*Work task*
Character for character, give back every line below.

(Records from a dataset)

= = = = =

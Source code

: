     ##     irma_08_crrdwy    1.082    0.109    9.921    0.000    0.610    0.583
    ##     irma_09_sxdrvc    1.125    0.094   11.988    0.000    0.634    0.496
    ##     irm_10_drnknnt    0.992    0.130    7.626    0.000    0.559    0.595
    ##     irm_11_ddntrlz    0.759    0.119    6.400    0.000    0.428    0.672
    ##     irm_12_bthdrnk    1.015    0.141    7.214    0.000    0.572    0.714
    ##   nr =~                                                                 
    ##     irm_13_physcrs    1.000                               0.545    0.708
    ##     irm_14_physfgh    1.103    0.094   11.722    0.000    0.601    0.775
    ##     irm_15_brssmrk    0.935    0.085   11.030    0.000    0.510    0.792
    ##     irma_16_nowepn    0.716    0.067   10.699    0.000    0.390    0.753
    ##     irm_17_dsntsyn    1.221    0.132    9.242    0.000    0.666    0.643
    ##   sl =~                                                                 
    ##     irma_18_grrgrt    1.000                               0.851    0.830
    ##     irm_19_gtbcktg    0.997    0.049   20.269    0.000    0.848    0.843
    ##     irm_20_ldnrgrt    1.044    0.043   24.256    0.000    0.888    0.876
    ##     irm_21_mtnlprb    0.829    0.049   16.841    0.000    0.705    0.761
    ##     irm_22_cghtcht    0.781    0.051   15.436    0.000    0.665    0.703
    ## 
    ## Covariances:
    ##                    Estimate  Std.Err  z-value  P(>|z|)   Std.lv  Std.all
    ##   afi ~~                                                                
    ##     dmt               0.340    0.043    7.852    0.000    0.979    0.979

= = = = =

*Response area*
Source code

:     ##     irma_08_crrdwy    1.082    0.109    9.921    0.000    0.610    0.583
    ##     irma_09_sxdrvc    1.125    0.094   11.988    0.000    0.634    0.496
    ##     irm_10_drnknnt    0.992    0.130    7.626    0.000    0.559    0.595
    ##     irm_11_ddntrlz    0.759    0.119    6.400    0.000    0.428    0.672
    ##     irm_12_bthdrnk    1.015    0.141    7.214    0.000    0.572    0.714
    ##   nr =~                                                                 
    ##     irm_13_physcrs    1.000                               0.545    0.708
    ##     irm_14_physfgh    1.103    0.094   11.722    0.000    0.601    0.775
    ##     irm_15_brssmrk    0.935    0.085   11.030    0.000    0.510    0.792
    ##     irma_16_nowepn    0.716    0.067   10.699    0.000    0.390    0.753
    ##     irm_17_dsntsyn    1.221    0.132    9.242    0.000    0.666    0.643
    ##   sl =~                                                                 
    ##     irma_18_grrgrt    1.000                               0.851    0.830
    ##     irm_19_gtbcktg    0.997    0.049   20.269    0.000    0.848    0.843
    ##     irm_20_ldnrgrt    1.044    0.043   24.256    0.000    0.888    0.876
    ##     irm_21_mtnlprb    0.829    0.049   16.841    0.000    0.705    0.761
    ##     irm_22_cghtcht    0.781    0.051   15.436    0.000    0.665    0.703
    ## 
    ## Covariances:
    ##                    Estimate  Std.Err  z-value  P(>|z|)   Std.lv  Std.all
    ##   afi ~~                                                                
    ##     dmt               0.340    0.043    7.852    0.000    0.979    0.979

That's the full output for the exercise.